It must be remembered that it is only in cases of default judgments that the question of 'effectiveness' in its international sense can arise 1, and 'default judgment,' as used in this essay, means a judgment entered in default of appearance by a defendant, in a personal action, founded on service beyond the jurisdiction of the court in which the judgment is entered. The division into heads and sub-heads adopted is for convenience only, and does not profess to be entirely scientific, and no doubt the topics discussed will be found to overlap to some extent.

IA. The Conflict between Municipal and International Law.

To a clear understanding of the intricacies of the law of foreign judgments, it is essential to have an accurate conception of the difference in principle as the several questions are regarded from the view-point of municipal law on the one hand, and of private international law on the other 2.

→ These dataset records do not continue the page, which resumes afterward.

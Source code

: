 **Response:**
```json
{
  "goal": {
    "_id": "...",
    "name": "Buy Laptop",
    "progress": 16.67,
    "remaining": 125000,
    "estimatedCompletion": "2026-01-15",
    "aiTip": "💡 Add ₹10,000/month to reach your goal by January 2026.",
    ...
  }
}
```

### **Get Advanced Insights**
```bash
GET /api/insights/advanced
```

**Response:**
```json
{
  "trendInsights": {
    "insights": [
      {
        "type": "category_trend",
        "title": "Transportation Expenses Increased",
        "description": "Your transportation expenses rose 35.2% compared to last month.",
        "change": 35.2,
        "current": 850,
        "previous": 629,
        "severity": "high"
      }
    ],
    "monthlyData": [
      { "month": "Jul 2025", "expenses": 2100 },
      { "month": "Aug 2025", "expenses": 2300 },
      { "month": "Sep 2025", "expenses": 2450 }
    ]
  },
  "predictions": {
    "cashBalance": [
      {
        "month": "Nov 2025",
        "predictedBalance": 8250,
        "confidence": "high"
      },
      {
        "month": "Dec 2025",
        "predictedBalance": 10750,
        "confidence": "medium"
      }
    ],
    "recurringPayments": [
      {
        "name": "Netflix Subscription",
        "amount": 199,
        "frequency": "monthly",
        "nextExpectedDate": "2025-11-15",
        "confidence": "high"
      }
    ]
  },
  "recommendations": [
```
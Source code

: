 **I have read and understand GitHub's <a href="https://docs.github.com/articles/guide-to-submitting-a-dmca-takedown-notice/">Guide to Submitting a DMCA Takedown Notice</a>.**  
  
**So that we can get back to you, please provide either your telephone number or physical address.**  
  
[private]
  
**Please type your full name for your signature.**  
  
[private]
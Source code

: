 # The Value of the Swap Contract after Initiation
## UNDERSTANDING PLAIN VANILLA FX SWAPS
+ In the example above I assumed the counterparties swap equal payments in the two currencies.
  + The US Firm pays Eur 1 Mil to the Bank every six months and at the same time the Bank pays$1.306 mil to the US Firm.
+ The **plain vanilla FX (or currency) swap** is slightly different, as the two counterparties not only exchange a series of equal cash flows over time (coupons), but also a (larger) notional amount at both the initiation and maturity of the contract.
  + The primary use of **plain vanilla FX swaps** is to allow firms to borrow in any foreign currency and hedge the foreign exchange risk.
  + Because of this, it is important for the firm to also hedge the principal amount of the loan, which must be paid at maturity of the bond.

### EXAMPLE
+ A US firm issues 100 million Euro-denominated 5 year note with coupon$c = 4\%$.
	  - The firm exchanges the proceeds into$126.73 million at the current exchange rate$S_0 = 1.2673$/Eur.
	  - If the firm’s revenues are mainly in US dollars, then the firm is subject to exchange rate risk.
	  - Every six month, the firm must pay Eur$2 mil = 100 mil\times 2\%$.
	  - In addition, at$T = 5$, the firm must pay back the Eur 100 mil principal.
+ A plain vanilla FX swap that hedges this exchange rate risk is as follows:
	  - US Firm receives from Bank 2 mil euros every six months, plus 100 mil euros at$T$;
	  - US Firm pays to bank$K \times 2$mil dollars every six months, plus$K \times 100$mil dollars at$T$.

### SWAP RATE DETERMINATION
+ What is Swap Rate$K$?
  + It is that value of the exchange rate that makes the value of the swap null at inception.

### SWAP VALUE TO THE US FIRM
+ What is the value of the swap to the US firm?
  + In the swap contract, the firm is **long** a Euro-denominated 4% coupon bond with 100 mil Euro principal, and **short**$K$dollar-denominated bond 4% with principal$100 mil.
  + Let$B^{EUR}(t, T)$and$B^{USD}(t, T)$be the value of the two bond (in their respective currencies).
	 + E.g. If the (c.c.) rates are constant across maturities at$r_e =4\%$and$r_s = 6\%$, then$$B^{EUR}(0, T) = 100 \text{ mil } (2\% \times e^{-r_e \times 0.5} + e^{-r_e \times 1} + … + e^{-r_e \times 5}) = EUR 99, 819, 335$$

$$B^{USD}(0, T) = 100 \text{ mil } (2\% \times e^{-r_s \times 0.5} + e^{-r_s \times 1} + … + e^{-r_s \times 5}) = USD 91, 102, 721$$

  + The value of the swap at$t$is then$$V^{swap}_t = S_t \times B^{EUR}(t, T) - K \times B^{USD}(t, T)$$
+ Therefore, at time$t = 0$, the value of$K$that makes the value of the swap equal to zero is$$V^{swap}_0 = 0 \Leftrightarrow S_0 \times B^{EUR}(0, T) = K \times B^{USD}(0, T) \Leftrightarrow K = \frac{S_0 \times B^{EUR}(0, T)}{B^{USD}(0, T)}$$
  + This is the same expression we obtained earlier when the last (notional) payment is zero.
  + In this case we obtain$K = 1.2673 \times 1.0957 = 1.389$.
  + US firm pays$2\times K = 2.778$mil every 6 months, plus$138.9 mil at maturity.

In the ultimate analysis, of course, what is or what is not the proper rule or principle of private international law to be applied to the particular case under consideration must be determined by the court in accordance with the principles or rules to be found in the law of its own country.

'These rules make up that department of English law which deals with the conflict of laws, and may be provisionally described as principles of the law of England governing the extra-territorial operation of law or recognition of rights. This branch of English law is as much part of the law of England as the Statute of Frauds or the Statute of Distributions 3.

1 See Voinet v. Barrett, 55 L. J. Q. B. 39.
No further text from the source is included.